CIVIL SUIT NO 22-29 OF 1992
3 May 1996

Tort -- Trespass to land -- Alteration to party wall -- Rights of adjoining house owners over common party wall
-- Remedies available

Civil Procedure -- Injunction -- Mandatory injunction -- Principles applicable in granting injunction

Words and Phrases -- 'Party wall' -- Uniform Building By-laws 1984 by-law 2

The plaintiff and the defendant are owners of premises Nos 13 and 11 Lorong Alor Akar 20, Taman Sg Karas,
Kuantan, respectively. The two premises comprised double-storey terrace houses separated by a common
party wall. Between January and June 1989, the defendant concreted the common party wall at the front
portion of the premises without the consent of the plaintiff ('the first renovation'). On 28 and 29 January 1992,
the defendant constructed a concrete structure upon the existing common party wall ('the second
renovation'). The second renovation involved the concreting of part of the common party wall under the car
porch of the defendant's house upward to the ceiling. The second renovation was done without the prior
consent of the plaintiff and approval of the local authority. The plaintiff lodged a complaint with the Majlis
Perbandaran Kuantan ('the local authority') against the second renovation and on 30 January 1992 his
solicitor wrote to the defendant giving the particulars of the complaint. On 1 February 1992 the defendant,
presumably after the receipt of the letter, phoned the plaintiff and apologized and agreed to demolish the wall
after the Chinese New Year. However, there was disagreement between the parties as to when the
defendant should demolish the wall. In view of this disagreement the defendant engaged a solicitor and
applied to the local authority for approval of the work. On 30 January 1994 the defendant obtained the
approval of the local authority subject to the condition that the wall be modified by inserting hollow blocks in
part of the wall as indicated in the approved site plan. The defendant duly complied with the said condition.
The plaintiff applied for an order that the defendant pull down and remove the wall put up by him and restore
the same to its original position or as closely akin thereto. The plaintiff also alleged that the said construction
had impeded and affected his light, ventilation and view.
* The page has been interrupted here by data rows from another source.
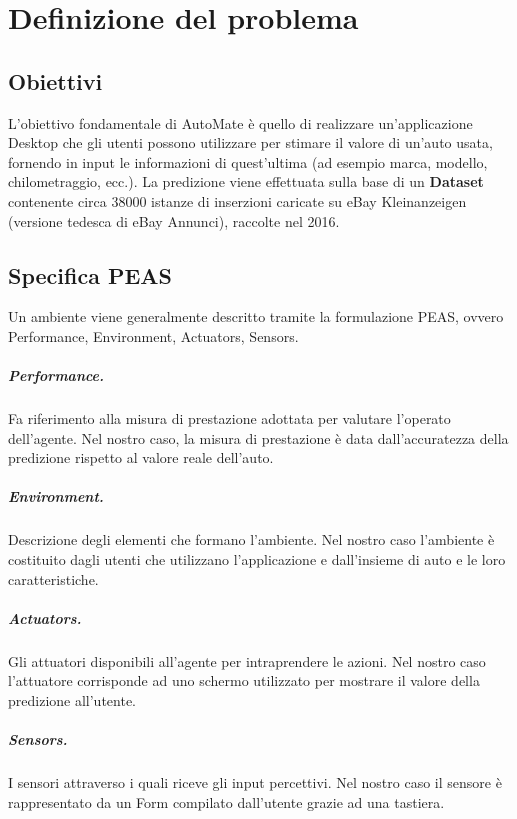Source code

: \chapter{Definizione del problema}
\section{Obiettivi}
L'obiettivo fondamentale di AutoMate è quello di realizzare un'applicazione Desktop che gli utenti possono utilizzare per stimare il valore di un'auto usata, fornendo in input le informazioni di quest'ultima (ad esempio marca, modello, chilometraggio, ecc.). La predizione viene effettuata sulla base di un \textbf{Dataset} contenente circa 38000 istanze di inserzioni caricate su eBay Kleinanzeigen (versione tedesca di eBay Annunci), raccolte nel 2016.
\medskip
\section{Specifica PEAS}
Un ambiente viene generalmente descritto tramite la formulazione PEAS, ovvero 
Performance, Environment, Actuators, Sensors.
\paragraph{Performance.} Fa riferimento alla misura di prestazione adottata per valutare l'operato dell'agente. Nel nostro caso, la misura di prestazione è data dall'accuratezza della predizione rispetto al valore reale dell'auto.
\paragraph{Environment.} Descrizione degli elementi che formano l'ambiente. Nel nostro caso l'ambiente è costituito dagli utenti che utilizzano l'applicazione e dall'insieme di auto e le loro caratteristiche.
\paragraph{Actuators.} Gli attuatori disponibili all'agente per intraprendere le azioni. Nel nostro caso l'attuatore corrisponde ad uno schermo utilizzato per mostrare il valore della predizione all'utente.
\paragraph{Sensors.} I sensori attraverso i quali riceve gli input percettivi. Nel nostro caso il sensore è rappresentato da un Form compilato dall'utente grazie ad una tastiera.
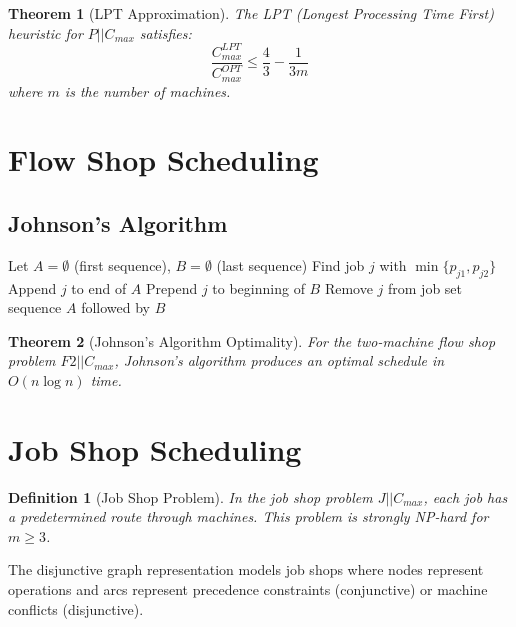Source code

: \documentclass[a4paper, 11pt]{article}
\newtheorem{definition}{Definition}[section]
\newtheorem{theorem}{Theorem}[section]
\begin{document}
\begin{theorem}[LPT Approximation]
The LPT (Longest Processing Time First) heuristic for $P||C_{max}$ satisfies:
\begin{equation}
\frac{C_{max}^{LPT}}{C_{max}^{OPT}} \leq \frac{4}{3} - \frac{1}{3m}
\end{equation}
where $m$ is the number of machines.
\end{theorem}

\section{Flow Shop Scheduling}

\subsection{Johnson's Algorithm}

\begin{algorithm}
\caption{Johnson's Algorithm for $F2||C_{max}$}
\begin{algorithmic}[1]
\State Let $A = \emptyset$ (first sequence), $B = \emptyset$ (last sequence)
    \State Find job $j$ with $\min\{p_{j1}, p_{j2}\}$
        \State Append $j$ to end of $A$
    \Else
        \State Prepend $j$ to beginning of $B$
    \EndIf
    \State Remove $j$ from job set
\EndWhile
\State \Return sequence $A$ followed by $B$
\end{algorithmic}
\end{algorithm}

\begin{theorem}[Johnson's Algorithm Optimality]
For the two-machine flow shop problem $F2||C_{max}$, Johnson's algorithm produces an
optimal schedule in $O(n \log n)$ time.
\end{theorem}

\section{Job Shop Scheduling}

\begin{definition}[Job Shop Problem]
In the job shop problem $J||C_{max}$, each job has a predetermined route through machines.
This problem is strongly NP-hard for $m \geq 3$.
\end{definition}

The disjunctive graph representation models job shops where nodes represent operations and
arcs represent precedence constraints (conjunctive) or machine conflicts (disjunctive).
\end{document}
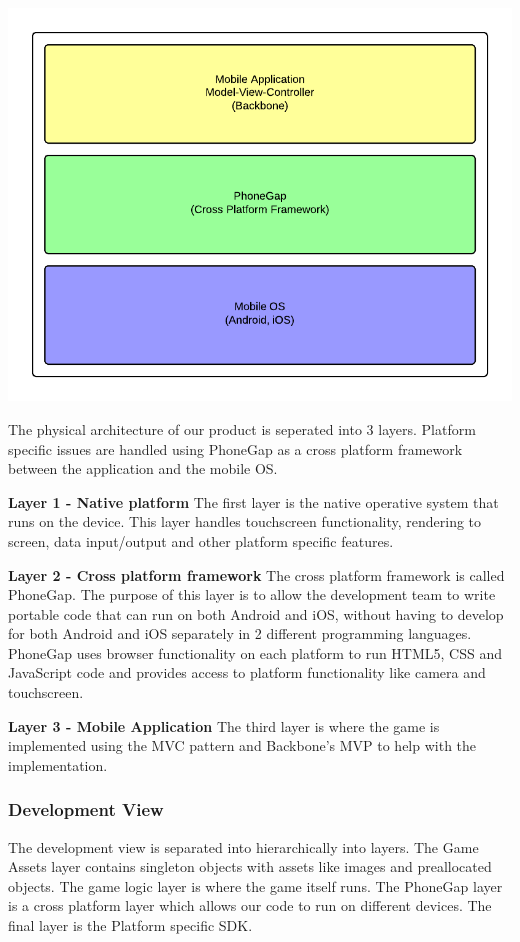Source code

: \includegraphics[width=\textwidth]{pictures/physical_view}

The physical architecture of our product is seperated into 3 layers. Platform specific issues are handled 
using PhoneGap as a cross platform framework between the application and the mobile OS.

{\bf Layer 1 - Native platform}
The first layer is the native operative system that runs on the device. This layer handles touchscreen 
functionality, rendering to screen, data input/output and other platform specific features.

{\bf Layer 2 - Cross platform framework}
The cross platform framework is called PhoneGap. The purpose of this layer is to allow the development 
team to write portable code that can run on both Android and iOS, without having to develop for both 
Android and iOS separately in 2 different programming languages. PhoneGap uses browser functionality on 
each platform to run HTML5, CSS and JavaScript code and provides access to platform functionality like 
camera and touchscreen.

{\bf Layer 3 - Mobile Application}
The third layer is where the game is implemented using the MVC pattern and Backbone's MVP to help with
the implementation.


\subsubsection{Development View} %
The development view is separated into hierarchically into layers. The Game Assets layer contains 
singleton objects with assets like images and preallocated objects. The game logic layer is where 
the game itself runs. The PhoneGap layer is a cross platform layer which allows our code to run on 
different devices. The final layer is the Platform specific SDK.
Held, granting the plaintiff's application:

1) The defendant had committed an act of trespass by demolishing the original party wall and
building a new party wall up to the ceiling of the car porch (see p 298F).
1) The common party wall forms part of the land on which it is situated. The party wall is built
on a common boundary which
1996 5 MLJ 293 at 294
ownership is divided between plaintiff and defendant, with each of them owning one half of the
party wall situated on his side of the land. The defendant's action, without the consent of the
plaintiff, constituted a trespass (see p 298D-E).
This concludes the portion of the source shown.